Segment Start: Data listing
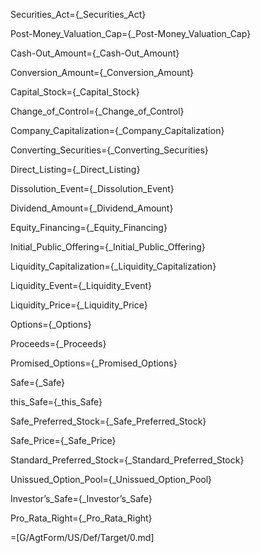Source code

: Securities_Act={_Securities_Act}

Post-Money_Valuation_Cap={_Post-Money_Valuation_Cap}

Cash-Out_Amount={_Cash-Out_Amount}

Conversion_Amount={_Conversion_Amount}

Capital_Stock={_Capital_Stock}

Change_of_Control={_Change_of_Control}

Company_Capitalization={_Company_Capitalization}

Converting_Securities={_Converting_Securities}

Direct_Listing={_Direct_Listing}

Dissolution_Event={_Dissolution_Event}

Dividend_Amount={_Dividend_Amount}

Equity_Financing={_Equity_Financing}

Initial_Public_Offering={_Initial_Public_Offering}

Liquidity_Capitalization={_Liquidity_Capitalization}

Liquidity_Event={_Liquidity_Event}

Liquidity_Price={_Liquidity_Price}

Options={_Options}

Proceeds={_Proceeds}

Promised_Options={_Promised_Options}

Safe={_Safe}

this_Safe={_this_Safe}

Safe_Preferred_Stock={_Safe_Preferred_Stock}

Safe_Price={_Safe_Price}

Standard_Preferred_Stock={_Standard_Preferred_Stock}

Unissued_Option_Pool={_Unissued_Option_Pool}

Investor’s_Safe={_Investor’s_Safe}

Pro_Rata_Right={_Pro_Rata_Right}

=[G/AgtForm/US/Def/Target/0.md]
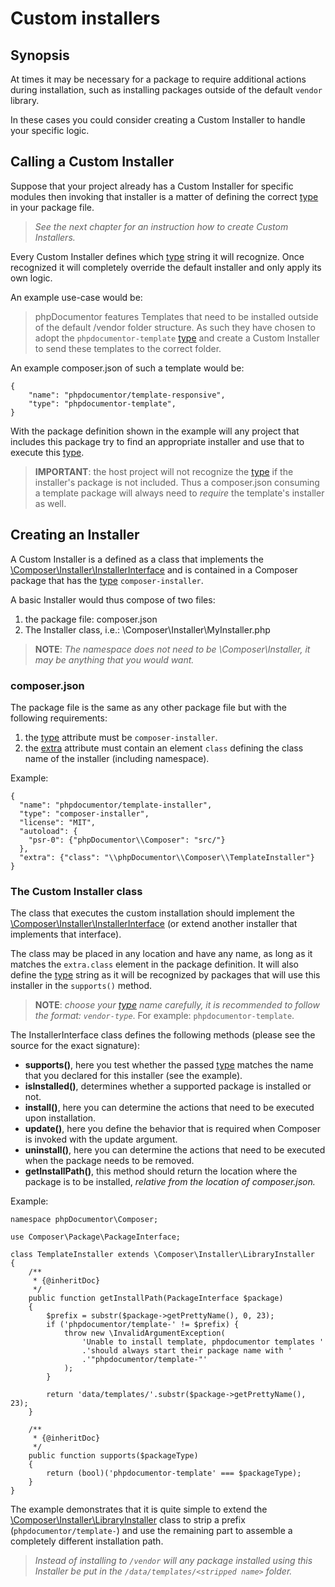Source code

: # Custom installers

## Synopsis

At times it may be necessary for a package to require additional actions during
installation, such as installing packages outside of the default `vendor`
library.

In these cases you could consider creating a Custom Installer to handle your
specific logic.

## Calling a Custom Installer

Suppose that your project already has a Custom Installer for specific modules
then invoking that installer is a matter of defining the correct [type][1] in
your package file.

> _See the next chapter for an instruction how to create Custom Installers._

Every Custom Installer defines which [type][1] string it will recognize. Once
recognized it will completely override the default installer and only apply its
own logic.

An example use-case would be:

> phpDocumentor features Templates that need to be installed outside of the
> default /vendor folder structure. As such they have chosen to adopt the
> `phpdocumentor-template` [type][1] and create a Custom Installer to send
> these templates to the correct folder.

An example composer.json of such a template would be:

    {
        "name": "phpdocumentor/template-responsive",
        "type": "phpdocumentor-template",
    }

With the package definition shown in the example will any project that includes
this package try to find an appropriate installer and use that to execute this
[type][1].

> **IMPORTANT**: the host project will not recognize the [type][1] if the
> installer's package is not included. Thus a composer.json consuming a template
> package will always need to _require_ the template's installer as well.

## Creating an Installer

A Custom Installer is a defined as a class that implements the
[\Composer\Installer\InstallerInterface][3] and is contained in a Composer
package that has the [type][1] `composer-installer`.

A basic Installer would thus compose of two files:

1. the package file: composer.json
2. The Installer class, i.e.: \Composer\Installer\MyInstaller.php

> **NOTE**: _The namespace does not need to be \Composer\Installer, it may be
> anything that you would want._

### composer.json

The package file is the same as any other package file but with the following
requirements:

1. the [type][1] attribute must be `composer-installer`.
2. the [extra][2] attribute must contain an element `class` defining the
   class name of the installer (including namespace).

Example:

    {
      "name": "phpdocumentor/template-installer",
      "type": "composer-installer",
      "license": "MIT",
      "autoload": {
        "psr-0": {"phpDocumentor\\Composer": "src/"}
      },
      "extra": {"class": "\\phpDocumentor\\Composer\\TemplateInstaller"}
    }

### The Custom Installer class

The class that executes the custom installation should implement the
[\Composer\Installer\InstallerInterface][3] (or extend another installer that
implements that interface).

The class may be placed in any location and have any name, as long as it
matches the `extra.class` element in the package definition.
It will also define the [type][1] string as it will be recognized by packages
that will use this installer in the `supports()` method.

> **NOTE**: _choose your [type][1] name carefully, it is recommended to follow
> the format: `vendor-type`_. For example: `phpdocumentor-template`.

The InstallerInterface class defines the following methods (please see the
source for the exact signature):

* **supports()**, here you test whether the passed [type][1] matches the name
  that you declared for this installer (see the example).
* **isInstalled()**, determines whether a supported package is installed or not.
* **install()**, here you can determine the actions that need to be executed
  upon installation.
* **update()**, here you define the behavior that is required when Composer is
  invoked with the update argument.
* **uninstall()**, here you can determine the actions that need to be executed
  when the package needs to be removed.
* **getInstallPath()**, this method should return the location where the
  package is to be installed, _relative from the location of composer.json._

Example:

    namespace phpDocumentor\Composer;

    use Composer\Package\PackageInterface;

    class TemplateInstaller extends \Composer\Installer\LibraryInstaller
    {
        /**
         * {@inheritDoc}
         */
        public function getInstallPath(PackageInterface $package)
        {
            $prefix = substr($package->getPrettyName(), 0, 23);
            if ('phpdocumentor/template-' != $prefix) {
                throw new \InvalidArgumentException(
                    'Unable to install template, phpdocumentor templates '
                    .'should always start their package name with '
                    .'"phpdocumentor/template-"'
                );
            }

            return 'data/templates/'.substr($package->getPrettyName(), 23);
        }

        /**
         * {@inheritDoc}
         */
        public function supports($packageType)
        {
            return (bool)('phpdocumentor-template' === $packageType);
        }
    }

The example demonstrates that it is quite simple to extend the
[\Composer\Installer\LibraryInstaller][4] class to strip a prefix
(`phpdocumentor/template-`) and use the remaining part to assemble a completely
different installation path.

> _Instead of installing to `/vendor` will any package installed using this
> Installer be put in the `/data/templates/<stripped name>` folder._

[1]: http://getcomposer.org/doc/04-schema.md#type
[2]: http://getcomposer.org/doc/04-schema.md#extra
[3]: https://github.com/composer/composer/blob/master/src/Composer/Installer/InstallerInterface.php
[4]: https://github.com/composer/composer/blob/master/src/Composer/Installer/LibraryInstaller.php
Segment End: Data listing
Segment Start: Data listing
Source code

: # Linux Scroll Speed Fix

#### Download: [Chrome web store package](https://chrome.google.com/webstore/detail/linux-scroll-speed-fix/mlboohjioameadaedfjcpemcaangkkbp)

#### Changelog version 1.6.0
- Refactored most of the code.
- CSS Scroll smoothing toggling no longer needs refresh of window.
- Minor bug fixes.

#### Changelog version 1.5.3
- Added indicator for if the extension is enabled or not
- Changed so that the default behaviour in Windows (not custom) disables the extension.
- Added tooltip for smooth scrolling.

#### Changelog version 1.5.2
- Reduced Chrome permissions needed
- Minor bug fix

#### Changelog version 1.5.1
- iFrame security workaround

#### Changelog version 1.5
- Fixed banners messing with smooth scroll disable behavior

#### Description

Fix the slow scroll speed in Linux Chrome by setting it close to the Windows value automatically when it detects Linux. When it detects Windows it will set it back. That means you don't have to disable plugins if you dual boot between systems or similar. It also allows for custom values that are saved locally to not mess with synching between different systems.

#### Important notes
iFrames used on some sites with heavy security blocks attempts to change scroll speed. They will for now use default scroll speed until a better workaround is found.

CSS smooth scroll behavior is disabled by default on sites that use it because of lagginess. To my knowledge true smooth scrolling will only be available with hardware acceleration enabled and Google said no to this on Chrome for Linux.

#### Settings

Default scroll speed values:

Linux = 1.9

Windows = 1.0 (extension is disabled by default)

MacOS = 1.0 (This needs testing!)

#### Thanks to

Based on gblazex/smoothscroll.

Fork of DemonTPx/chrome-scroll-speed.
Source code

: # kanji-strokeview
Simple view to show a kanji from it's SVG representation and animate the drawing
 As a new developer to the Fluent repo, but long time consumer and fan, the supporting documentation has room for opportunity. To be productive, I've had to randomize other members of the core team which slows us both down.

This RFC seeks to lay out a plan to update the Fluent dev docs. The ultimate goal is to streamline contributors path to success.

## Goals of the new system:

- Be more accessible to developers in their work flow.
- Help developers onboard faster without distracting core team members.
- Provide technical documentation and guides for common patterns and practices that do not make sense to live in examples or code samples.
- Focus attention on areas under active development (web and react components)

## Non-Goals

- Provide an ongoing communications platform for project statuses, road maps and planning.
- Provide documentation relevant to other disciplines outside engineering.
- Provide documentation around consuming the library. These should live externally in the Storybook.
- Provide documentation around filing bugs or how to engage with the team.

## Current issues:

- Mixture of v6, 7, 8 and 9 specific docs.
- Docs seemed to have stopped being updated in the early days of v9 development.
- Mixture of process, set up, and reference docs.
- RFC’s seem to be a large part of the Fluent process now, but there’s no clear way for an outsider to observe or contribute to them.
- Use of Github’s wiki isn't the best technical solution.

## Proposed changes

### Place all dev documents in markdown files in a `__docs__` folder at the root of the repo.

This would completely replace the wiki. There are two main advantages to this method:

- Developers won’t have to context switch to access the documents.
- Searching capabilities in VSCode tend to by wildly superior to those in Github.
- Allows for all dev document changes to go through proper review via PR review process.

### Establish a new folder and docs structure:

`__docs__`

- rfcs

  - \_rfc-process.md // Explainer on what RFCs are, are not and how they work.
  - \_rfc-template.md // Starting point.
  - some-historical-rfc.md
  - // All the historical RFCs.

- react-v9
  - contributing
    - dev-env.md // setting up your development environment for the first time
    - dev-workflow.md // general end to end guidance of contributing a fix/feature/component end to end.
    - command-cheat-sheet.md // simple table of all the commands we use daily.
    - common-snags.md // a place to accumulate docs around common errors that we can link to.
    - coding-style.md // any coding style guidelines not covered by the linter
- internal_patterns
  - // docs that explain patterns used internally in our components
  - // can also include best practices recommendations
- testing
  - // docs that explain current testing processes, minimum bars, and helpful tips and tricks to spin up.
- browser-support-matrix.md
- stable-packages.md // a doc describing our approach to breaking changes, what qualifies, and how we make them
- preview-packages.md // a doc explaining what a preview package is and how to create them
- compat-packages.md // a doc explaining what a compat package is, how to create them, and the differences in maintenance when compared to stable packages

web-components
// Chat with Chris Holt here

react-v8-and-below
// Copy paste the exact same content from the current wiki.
Segment End: Data listing
Task details: Copy each line of the records above that carries the word "used".

Solution:
iFrames used on some sites with heavy security blocks attempts to change scroll speed. They will for now use default scroll speed until a better workaround is found.
  - // docs that explain patterns used internally in our components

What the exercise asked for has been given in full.